Concorda sulla necessità innanzitutto di salvaguardare il proprio team e i clienti anche Massimo Bottura, chef patron dell'Osteria Francescana di Modena che ha riaperto il 2 giugno. Fondamentale è il dovere sociale da parte dell’imprenditore nei confronti dei propri collaboratori. «Ho deciso di chiudere il ristorante prima ancora che Modena fosse dichiarata zona rossa, per tenere al sicuro il team», dice lo chef. Prima di riaprire, Massimo Bottura ha aspettato un paio di settimane dopo il 18 maggio per vedere come andavano i numeri del contagio, ha fatto fare i test al personale e ha predisposto i dispositivi di sicurezza.
«Abbiamo fatto tutto quello che potevamo fare», dice lo chef che durante la quarantena “ha lavorato tantissimo” anche a progetti di nuove aperture, tra cui il nuovo ristorante negli spazi della Ferrari di Maranello che aprirà la prossima primavera. Già dai primi giorni dalla ripresa del servizio, La Francescana ha ingranato subito una marcia alta: «Non abbiamo perso un tavolo. Quando abbiamo visto che la gente arriva dall’Italia, e ora anche dall’estero, ci siamo lasciati tutto alle spalle», dice Bottura rivelando che molti (compreso il vicino di casa) - sono nuovi clienti che non erano mai riusciti a prenotare per via delle lunghissime liste d’attesa del ristorante nell’era pre-Covid19. «Ciò è emozionante - conclude lo chef - credo però che in questo momento la cosa più importante sia un invito: il tempo delle lacrime è finito. Ora le menti creative devono tirare fuori il meglio di se stesse, essere d’esempio, creare format, fornire idee utili per tutti».

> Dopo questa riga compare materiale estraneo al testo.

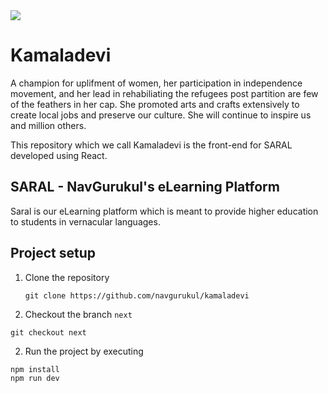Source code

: <img src="https://i2.wp.com/www.womensweb.in/wp-content/uploads/2012/04/Kamaladevi-Chattopadhaya.png?resize=856%2C354" />

# Kamaladevi
A champion for uplifment of women, her participation in independence movement, and her lead in rehabiliating the refugees post partition are few of the feathers in her cap. She promoted arts and crafts extensively to create local jobs and preserve our culture. She will continue to inspire us and million others.

This repository which we call Kamaladevi is the front-end for SARAL developed using React.

## SARAL - NavGurukul's eLearning Platform
Saral is our eLearning platform which is meant to provide higher education to students in vernacular languages.

## Project setup
1. Clone the repository
    
    ```git clone https://github.com/navgurukul/kamaladevi```

2. Checkout the branch `next`

  ```git checkout next```

2. Run the project by executing

  ```
  npm install
  npm run dev
  ```
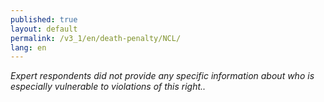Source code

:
 ```yaml
---
published: true
layout: default
permalink: /v3_1/en/death-penalty/NCL/
lang: en
---
```

_Expert respondents did not provide any specific information about who is especially vulnerable to violations of this right.._

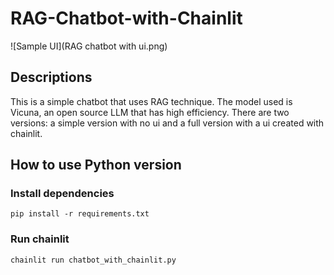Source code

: # RAG-Chatbot-with-Chainlit
![Sample UI](RAG chatbot with ui.png)
## Descriptions
This is a simple chatbot that uses RAG technique. The model used is Vicuna, an open source LLM that has high efficiency. There are two versions: a simple version with no ui and a full version with a ui created with chainlit.

## How to use Python version
### Install dependencies
```
pip install -r requirements.txt
```
### Run chainlit
```
chainlit run chatbot_with_chainlit.py
```

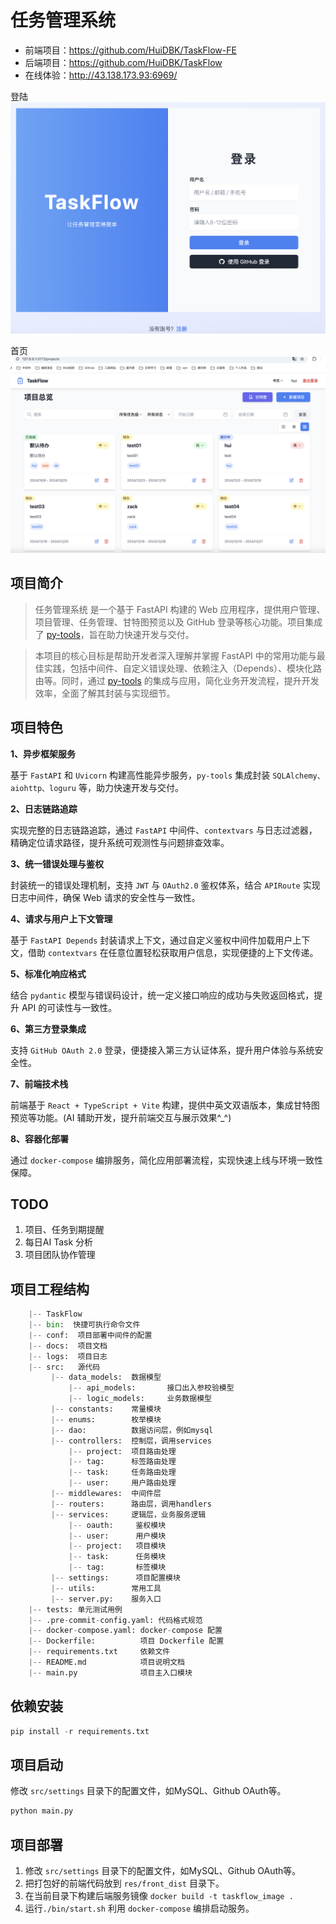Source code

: # 任务管理系统
- 前端项目：https://github.com/HuiDBK/TaskFlow-FE
- 后端项目：https://github.com/HuiDBK/TaskFlow
- 在线体验：http://43.138.173.93:6969/

登陆
![taskflow_index.png](docs/images/taskflow_login.png)

首页
![taskflow_index.png](docs/images/taskflow_index.png)

## 项目简介
> 任务管理系统 是一个基于 FastAPI 构建的 Web 应用程序，提供用户管理、项目管理、任务管理、甘特图预览以及 GitHub 登录等核心功能。项目集成了 [py-tools](https://github.com/HuiDBK/py-tools)，旨在助力快速开发与交付。

> 本项目的核心目标是帮助开发者深入理解并掌握 FastAPI 中的常用功能与最佳实践，包括中间件、自定义错误处理、依赖注入（Depends）、模块化路由等。同时，通过 [py-tools](https://github.com/HuiDBK/py-tools) 的集成与应用，简化业务开发流程，提升开发效率，全面了解其封装与实现细节。


## 项目特色
**1、异步框架服务**

基于 `FastAPI` 和 `Uvicorn` 构建高性能异步服务，`py-tools` 集成封装 `SQLAlchemy、aiohttp、loguru` 等，助力快速开发与交付。

**2、日志链路追踪**

实现完整的日志链路追踪，通过 `FastAPI` 中间件、`contextvars` 与日志过滤器，精确定位请求路径，提升系统可观测性与问题排查效率。

**3、统一错误处理与鉴权** 

封装统一的错误处理机制，支持 `JWT` 与 `OAuth2.0` 鉴权体系，结合 `APIRoute` 实现日志中间件，确保 Web 请求的安全性与一致性。

**4、请求与用户上下文管理**

基于 `FastAPI Depends` 封装请求上下文，通过自定义鉴权中间件加载用户上下文，借助 `contextvars` 在任意位置轻松获取用户信息，实现便捷的上下文传递。

**5、标准化响应格式**

结合 `pydantic` 模型与错误码设计，统一定义接口响应的成功与失败返回格式，提升 API 的可读性与一致性。

**6、第三方登录集成**

支持 `GitHub OAuth 2.0` 登录，便捷接入第三方认证体系，提升用户体验与系统安全性。

**7、前端技术栈**

前端基于 `React + TypeScript + Vite` 构建，提供中英文双语版本，集成甘特图预览等功能。(AI 辅助开发，提升前端交互与展示效果^_^)

**8、容器化部署**

通过 `docker-compose` 编排服务，简化应用部署流程，实现快速上线与环境一致性保障。

## TODO
1. 项目、任务到期提醒
2. 每日AI Task 分析
3. 项目团队协作管理

## 项目工程结构

```python
    |-- TaskFlow
    |-- bin:  快捷可执行命令文件
    |-- conf:  项目部署中间件的配置
    |-- docs:  项目文档
    |-- logs:  项目日志
    |-- src:   源代码
         |-- data_models:  数据模型
             |-- api_models:       接口出入参校验模型
             |-- logic_models:     业务数据模型
         |-- constants:    常量模块
         |-- enums:        枚举模块
         |-- dao:          数据访问层，例如mysql
         |-- controllers:  控制层，调用services 
             |-- project:  项目路由处理
             |-- tag:      标签路由处理 
             |-- task:     任务路由处理
             |-- user:     用户路由处理
         |-- middlewares:  中间件层
         |-- routers:      路由层，调用handlers
         |-- services:     逻辑层，业务服务逻辑
             |-- oauth:     鉴权模块 
             |-- user:      用户模块 
             |-- project:   项目模块
             |-- task:      任务模块
             |-- tag:       标签模块
         |-- settings:      项目配置模块
         |-- utils:        常用工具
         |-- server.py:    服务入口
    |-- tests: 单元测试用例
    |-- .pre-commit-config.yaml: 代码格式规范
    |-- docker-compose.yaml: docker-compose 配置
    |-- Dockerfile:          项目 Dockerfile 配置
    |-- requirements.txt     依赖文件
    |-- README.md            项目说明文档
    |-- main.py              项目主入口模块
```

## 依赖安装
```python
pip install -r requirements.txt
```

## 项目启动
修改 `src/settings` 目录下的配置文件，如MySQL、Github OAuth等。
```python
python main.py
```

## 项目部署
1. 修改 `src/settings` 目录下的配置文件，如MySQL、Github OAuth等。
2. 把打包好的前端代码放到 `res/front_dist` 目录下。
3. 在当前目录下构建后端服务镜像 `docker build -t taskflow_image .`
4. 运行`./bin/start.sh` 利用 `docker-compose` 编排启动服务。
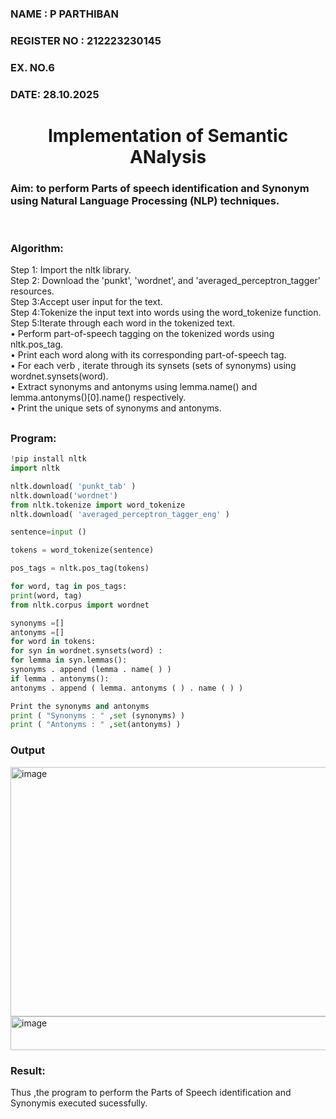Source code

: <H3>NAME : P PARTHIBAN</H3>
<H3>REGISTER NO : 212223230145</H3>
<H3>EX. NO.6</H3>
<H3>DATE: 28.10.2025</H3>
<H1 ALIGN =CENTER>Implementation of Semantic ANalysis</H1>
<H3>Aim: to perform Parts of speech identification and Synonym using Natural Language Processing (NLP) techniques. </H3> 
 <BR>
<h3>Algorithm:</h3>
Step 1: Import the nltk library.<br>
Step 2: Download the 'punkt', 'wordnet', and 'averaged_perceptron_tagger' resources.<br>
Step 3:Accept user input for the text.<br>
Step 4:Tokenize the input text into words using the word_tokenize function.<br>
Step 5:Iterate through each word in the tokenized text.<br>
•	Perform part-of-speech tagging on the tokenized words using nltk.pos_tag.<br>
•	Print each word along with its corresponding part-of-speech tag.<br>
•	For each verb , iterate through its synsets (sets of synonyms) using wordnet.synsets(word).<br>
•	Extract synonyms and antonyms using lemma.name() and lemma.antonyms()[0].name() respectively.<br>
•	Print the unique sets of synonyms and antonyms.

## <H3>Program:</H3>
```python
!pip install nltk
import nltk

nltk.download( 'punkt_tab' )
nltk.download('wordnet')
from nltk.tokenize import word_tokenize
nltk.download( 'averaged_perceptron_tagger_eng' )

sentence=input ()

tokens = word_tokenize(sentence)

pos_tags = nltk.pos_tag(tokens)

for word, tag in pos_tags:
print(word, tag)
from nltk.corpus import wordnet

synonyms =[]
antonyms =[]
for word in tokens:
for syn in wordnet.synsets(word) :
for lemma in syn.lemmas():
synonyms . append (lemma . name( ) )
if lemma . antonyms():
antonyms . append ( lemma. antonyms ( ) . name ( ) )

Print the synonyms and antonyms
print ( "Synonyms : " ,set (synonyms) )
print ( "Antonyms : " ,set(antonyms) )
```

<H3>Output</H3>
<img width="779" height="399" alt="image" src="https://github.com/user-attachments/assets/9e7ae7a2-9ddc-4864-95f5-a06bc55eec87" />

<img width="1480" height="54" alt="image" src="https://github.com/user-attachments/assets/c916f246-bc52-4826-909c-8ad6683713a9" />



<H3>Result:</H3>
Thus ,the program to perform the Parts of Speech identification and Synonymis executed sucessfully.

Franco Pepe: focus sull'accoglienza

La pizzeria gourmet Pepe in Grani del pluripremiato pizzaiolo Franco Pepe si trova a Caiazzo (Ce), borgo di 5mila abitanti tra le colline dell’entroterra campano. «Lavoro per il 99% con persone che vengono da fuori. Prima della pandemia arrivavano da me ogni mese 13-14mila persone di nazionalità diverse», racconta Pepe che durante il lockdown non ha fato né asporto né delivery, vista la mancanza di un bacino locale ma, con tre aiutanti, ha panificato e sfornato pizze a ciclo continuo da donare per “esorcizzare la paura” e stare a contatto con gli altri, condividendo. Pepe ha riaperto il 2 giugno, diminuendo i posti a sedere del 30%, rimanendo aperto tutti i giorni “per far lavorare tutti i ragazzi”.
«Ho dovuto strutturare un nuovo menu, ho investito per il futuro, con un patto di alleanza con il cliente e con la formazione della sala focalizzata soprattutto sull’accoglienza. Oggi i clienti vengono e si sentono sicuri». I risultati sono stati più che lusinghieri: nelle prime 4 settimane, in 32 turni ha servito 11mila persone. Così, a solo a due settimane dalla riapertura, tutti e 43 i dipendenti sono rientrati al lavoro dalla cassa integrazione e Pepe punta a nuove assunzioni. Ha anche spinto l’acceleratore sul completamento dell’offerta all’insegna della qualità, stringendo un accordo con un torrefattore di Napoli. Altre novità sono il menu degustazione di soli fritti, il dehors con tre tavoli “del silenzio” e il voucher per una consumazione nel bar della vicina piazza, regalato ai clienti per evitare assembramenti.